I think this is a kernel memory leak. I could not reproduce it on any x86 machines that I have. I tried with the same USB memory sticks, same btrfs, same mount commands.

What more can I do to find the cause and report it?

Thanks

Are you sure it is memory based and not power? How are all of your devices powered? If you're using USB bus power, it could easily brown-out during the copy operations.

2 Likes

SATA has independent power. USB sticks and hub are powered by the USB3 port.

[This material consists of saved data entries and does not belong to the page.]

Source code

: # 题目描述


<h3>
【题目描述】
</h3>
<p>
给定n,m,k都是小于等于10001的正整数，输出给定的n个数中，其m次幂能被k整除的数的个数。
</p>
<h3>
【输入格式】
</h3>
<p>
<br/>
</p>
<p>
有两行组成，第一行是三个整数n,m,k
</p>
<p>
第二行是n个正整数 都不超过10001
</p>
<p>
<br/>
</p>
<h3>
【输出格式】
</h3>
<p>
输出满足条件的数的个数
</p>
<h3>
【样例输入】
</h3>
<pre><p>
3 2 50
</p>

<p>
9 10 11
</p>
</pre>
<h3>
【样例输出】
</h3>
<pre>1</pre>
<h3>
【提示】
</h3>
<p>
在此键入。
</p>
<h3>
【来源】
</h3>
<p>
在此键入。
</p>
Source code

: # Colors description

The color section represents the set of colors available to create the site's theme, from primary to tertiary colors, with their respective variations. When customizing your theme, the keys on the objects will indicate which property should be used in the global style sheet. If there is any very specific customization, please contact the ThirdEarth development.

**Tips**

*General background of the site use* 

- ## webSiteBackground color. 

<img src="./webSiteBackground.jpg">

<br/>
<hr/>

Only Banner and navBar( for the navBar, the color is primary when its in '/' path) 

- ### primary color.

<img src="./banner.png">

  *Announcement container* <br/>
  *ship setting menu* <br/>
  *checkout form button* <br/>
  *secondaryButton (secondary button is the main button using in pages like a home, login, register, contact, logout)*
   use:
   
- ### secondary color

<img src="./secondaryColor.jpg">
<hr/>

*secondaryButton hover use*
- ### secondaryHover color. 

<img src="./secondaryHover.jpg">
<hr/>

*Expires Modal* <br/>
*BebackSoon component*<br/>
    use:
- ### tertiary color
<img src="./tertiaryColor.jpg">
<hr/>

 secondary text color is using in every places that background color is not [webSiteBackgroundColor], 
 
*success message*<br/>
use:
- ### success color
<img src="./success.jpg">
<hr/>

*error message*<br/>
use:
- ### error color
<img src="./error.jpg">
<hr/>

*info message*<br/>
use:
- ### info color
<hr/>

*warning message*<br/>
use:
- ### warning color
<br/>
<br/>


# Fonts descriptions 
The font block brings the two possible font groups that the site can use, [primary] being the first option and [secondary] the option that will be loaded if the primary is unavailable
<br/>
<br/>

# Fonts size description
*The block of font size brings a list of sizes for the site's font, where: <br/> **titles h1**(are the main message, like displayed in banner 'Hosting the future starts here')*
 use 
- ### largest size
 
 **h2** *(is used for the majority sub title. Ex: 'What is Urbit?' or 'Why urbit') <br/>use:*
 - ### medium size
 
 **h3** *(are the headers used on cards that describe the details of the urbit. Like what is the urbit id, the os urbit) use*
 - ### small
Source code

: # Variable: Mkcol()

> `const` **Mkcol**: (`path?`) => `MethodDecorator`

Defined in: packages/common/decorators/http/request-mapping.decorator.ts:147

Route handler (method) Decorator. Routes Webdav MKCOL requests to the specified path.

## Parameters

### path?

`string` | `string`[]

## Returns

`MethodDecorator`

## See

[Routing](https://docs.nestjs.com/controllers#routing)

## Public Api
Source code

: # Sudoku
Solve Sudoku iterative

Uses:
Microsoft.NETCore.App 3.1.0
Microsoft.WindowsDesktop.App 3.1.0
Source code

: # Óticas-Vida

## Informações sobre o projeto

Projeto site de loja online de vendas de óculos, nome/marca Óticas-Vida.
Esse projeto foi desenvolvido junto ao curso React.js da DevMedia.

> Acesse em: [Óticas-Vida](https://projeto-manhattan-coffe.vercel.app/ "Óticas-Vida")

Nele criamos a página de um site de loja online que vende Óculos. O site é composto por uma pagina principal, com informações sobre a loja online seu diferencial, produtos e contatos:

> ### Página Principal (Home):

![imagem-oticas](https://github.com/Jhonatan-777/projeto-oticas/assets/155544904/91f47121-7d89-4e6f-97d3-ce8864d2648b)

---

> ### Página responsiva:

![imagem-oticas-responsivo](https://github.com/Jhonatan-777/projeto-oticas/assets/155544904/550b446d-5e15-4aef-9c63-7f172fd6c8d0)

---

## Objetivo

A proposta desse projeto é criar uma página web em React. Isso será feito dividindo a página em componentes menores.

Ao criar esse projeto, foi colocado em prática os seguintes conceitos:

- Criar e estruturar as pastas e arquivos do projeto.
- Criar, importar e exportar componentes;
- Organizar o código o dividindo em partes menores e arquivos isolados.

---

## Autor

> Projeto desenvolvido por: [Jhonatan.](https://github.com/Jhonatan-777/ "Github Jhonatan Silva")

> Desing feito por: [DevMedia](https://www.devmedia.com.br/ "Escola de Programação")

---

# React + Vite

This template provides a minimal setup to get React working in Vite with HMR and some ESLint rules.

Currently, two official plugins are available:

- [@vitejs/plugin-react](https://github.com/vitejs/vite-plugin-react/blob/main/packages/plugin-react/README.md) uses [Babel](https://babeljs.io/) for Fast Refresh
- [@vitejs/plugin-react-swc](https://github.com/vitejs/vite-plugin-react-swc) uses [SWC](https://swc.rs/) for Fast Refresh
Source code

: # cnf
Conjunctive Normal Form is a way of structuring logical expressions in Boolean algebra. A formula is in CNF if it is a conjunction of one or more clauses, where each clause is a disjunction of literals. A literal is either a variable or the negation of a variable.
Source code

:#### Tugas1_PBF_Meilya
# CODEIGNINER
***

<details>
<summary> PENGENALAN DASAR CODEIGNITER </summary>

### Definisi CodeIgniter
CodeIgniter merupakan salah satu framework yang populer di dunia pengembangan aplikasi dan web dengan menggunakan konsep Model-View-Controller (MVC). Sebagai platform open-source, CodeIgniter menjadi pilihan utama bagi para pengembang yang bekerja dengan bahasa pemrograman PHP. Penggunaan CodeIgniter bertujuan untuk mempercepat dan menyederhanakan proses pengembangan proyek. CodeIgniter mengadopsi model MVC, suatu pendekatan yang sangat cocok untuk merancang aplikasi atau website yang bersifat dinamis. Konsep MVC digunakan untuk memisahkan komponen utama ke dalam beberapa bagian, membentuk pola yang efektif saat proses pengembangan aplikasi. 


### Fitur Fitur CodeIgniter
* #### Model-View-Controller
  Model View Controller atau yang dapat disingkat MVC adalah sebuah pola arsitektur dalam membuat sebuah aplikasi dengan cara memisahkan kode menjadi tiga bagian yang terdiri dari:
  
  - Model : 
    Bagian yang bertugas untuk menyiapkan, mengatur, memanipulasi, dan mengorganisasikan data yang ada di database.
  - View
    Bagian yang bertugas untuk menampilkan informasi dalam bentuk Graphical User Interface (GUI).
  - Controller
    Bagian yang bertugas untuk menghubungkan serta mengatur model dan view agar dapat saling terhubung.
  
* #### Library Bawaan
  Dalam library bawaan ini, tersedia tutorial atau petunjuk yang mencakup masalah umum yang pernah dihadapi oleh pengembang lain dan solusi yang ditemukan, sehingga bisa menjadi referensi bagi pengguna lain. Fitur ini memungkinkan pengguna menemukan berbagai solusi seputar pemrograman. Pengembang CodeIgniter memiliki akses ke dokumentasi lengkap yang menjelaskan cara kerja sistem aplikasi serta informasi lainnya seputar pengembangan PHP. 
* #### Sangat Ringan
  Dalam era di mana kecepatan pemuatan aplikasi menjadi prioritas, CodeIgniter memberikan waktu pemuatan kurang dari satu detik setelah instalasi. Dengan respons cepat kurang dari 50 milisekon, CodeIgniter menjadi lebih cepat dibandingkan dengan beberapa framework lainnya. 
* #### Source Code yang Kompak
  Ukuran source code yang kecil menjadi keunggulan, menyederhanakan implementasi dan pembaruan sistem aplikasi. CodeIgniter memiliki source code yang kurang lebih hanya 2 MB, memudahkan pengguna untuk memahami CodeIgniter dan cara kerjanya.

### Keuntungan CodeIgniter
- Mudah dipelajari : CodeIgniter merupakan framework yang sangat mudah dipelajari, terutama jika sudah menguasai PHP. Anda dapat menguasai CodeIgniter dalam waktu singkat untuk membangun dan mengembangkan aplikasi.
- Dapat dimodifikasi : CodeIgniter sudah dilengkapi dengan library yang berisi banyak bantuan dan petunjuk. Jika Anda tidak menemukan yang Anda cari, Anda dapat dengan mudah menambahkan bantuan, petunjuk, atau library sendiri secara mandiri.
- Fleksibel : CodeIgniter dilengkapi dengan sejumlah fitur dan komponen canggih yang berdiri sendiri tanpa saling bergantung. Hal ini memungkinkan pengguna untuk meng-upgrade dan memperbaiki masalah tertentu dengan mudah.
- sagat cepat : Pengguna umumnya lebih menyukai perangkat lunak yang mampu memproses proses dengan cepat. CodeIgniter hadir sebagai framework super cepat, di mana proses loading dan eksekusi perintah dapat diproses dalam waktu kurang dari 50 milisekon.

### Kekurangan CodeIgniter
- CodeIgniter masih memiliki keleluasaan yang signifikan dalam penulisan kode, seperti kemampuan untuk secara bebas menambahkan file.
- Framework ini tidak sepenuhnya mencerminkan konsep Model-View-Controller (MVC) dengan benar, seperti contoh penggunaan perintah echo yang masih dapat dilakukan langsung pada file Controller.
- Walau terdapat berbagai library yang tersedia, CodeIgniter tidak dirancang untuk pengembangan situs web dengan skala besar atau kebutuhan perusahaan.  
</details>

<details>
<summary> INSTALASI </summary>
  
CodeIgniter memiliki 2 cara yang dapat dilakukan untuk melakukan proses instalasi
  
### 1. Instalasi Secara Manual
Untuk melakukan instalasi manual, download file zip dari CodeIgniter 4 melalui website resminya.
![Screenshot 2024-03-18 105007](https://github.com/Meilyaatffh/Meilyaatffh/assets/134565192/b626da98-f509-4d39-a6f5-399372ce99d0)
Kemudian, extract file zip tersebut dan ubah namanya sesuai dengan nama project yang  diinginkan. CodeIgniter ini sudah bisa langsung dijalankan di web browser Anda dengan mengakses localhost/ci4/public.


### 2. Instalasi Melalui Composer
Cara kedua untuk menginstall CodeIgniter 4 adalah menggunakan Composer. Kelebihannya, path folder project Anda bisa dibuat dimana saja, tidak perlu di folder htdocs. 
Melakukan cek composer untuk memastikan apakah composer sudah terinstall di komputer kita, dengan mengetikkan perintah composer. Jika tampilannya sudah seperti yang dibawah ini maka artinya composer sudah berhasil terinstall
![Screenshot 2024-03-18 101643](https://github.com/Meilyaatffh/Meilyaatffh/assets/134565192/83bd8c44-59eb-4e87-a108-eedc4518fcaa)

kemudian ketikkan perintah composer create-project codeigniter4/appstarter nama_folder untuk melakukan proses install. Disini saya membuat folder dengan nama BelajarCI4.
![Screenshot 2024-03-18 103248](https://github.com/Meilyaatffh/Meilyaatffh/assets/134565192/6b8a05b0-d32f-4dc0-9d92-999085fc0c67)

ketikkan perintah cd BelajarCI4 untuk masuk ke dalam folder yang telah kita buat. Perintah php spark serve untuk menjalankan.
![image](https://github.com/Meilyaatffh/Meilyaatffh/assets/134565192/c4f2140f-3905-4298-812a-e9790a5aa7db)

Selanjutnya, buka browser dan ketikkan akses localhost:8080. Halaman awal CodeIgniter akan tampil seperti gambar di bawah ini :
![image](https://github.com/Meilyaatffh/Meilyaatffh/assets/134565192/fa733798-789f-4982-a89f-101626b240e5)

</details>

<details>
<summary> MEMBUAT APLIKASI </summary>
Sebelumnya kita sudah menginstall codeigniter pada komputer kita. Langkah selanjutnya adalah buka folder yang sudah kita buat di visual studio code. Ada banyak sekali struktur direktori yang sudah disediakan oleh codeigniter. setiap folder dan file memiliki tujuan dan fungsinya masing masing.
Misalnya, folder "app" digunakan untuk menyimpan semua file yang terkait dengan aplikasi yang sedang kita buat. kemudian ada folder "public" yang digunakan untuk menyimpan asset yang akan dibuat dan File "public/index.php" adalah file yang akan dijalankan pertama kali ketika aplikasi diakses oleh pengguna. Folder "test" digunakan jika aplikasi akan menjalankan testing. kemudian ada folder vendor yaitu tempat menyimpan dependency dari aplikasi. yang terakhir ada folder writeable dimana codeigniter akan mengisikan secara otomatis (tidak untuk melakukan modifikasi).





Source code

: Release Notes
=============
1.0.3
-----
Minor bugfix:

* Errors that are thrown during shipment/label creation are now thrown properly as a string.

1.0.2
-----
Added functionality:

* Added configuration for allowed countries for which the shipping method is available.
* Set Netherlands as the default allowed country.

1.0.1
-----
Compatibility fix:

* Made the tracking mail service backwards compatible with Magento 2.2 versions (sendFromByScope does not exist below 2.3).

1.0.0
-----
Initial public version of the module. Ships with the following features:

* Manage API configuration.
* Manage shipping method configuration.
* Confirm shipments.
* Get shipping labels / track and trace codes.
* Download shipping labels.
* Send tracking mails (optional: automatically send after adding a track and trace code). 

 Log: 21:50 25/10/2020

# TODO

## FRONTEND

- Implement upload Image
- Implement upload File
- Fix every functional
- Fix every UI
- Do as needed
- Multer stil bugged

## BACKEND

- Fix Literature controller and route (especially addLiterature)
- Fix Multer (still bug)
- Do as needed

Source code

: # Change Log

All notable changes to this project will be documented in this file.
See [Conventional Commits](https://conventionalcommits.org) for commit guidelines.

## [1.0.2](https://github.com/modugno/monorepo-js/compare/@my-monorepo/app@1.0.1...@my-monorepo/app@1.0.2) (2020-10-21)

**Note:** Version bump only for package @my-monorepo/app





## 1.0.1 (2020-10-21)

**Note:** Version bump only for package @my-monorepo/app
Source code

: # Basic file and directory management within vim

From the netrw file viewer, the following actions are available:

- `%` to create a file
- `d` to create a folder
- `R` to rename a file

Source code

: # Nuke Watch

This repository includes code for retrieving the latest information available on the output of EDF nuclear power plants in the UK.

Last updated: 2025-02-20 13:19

I saw "out of memory" e rrors just before crash, and there is all that memory in use, but not by any visible process.

New info: occupied memory is (mostly) released when umounting usb btrfs. "Mostly" because I'm not sure how much memory should be free with all services stopped. About 80 MB remain used.